◆ ACTIVITY ◆
For each line in the records that contains "notifications", make a copy.

◆ RECORDED DATA ◆

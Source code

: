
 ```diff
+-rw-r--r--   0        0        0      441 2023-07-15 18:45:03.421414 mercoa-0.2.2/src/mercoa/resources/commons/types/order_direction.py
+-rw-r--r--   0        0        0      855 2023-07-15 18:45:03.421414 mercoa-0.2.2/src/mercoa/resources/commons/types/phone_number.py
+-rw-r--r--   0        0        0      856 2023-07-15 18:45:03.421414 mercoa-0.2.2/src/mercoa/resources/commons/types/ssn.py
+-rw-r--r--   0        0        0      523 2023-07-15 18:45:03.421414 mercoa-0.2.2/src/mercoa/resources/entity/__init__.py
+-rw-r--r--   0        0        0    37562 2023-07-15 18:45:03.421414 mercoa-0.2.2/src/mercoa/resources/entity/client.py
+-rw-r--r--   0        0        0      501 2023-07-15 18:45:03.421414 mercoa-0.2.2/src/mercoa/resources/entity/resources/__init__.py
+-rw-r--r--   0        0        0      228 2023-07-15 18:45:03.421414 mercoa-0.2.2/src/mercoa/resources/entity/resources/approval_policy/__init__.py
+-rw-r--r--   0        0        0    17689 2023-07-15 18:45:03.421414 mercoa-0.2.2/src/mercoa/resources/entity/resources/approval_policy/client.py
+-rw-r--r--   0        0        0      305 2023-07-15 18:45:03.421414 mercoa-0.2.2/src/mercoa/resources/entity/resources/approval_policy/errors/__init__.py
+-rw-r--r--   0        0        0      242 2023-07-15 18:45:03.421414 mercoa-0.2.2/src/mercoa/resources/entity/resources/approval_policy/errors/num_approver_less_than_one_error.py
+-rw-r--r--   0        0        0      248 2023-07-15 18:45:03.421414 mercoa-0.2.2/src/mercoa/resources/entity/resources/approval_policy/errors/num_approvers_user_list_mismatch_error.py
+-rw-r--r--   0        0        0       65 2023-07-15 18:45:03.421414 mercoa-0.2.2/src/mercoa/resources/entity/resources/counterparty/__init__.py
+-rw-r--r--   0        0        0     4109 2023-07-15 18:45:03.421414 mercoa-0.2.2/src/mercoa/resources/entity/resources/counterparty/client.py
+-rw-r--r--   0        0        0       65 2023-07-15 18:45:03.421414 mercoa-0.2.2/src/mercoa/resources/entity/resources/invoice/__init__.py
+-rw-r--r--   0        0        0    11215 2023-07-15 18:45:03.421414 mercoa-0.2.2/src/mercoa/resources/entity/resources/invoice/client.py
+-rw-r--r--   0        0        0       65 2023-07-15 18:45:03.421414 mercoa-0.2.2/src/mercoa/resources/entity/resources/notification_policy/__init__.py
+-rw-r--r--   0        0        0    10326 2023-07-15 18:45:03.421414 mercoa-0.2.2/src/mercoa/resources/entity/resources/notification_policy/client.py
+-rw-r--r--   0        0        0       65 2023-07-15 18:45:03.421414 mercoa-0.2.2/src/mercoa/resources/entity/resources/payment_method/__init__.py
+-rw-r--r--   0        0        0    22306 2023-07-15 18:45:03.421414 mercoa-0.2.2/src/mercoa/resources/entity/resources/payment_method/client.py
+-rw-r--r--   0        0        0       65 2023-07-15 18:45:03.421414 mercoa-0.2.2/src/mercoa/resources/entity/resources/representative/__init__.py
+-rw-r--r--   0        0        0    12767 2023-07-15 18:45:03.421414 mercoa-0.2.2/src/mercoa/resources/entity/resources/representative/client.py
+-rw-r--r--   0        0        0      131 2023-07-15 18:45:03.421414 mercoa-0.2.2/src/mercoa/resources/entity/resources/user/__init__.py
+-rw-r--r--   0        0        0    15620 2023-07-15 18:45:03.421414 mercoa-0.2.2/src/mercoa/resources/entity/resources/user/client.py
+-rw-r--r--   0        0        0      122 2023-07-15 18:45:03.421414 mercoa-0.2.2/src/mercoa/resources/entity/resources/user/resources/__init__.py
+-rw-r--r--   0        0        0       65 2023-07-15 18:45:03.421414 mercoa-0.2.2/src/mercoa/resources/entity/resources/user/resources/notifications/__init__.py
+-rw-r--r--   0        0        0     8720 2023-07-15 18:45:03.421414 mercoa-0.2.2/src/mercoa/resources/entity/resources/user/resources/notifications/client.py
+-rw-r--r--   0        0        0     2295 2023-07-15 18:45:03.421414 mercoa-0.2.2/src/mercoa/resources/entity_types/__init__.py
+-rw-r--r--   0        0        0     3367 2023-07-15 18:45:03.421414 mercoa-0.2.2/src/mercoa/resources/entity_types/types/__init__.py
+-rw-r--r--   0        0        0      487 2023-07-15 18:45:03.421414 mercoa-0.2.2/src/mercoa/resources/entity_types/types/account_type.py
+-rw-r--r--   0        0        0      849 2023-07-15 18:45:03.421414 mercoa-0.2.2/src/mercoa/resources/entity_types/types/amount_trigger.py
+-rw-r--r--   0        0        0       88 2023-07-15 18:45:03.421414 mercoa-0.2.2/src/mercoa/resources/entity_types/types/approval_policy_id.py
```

◆ SOLUTION BELOW ◆
+-rw-r--r--   0        0        0       65 2023-07-15 18:45:03.421414 mercoa-0.2.2/src/mercoa/resources/entity/resources/user/resources/notifications/__init__.py
+-rw-r--r--   0        0        0     8720 2023-07-15 18:45:03.421414 mercoa-0.2.2/src/mercoa/resources/entity/resources/user/resources/notifications/client.py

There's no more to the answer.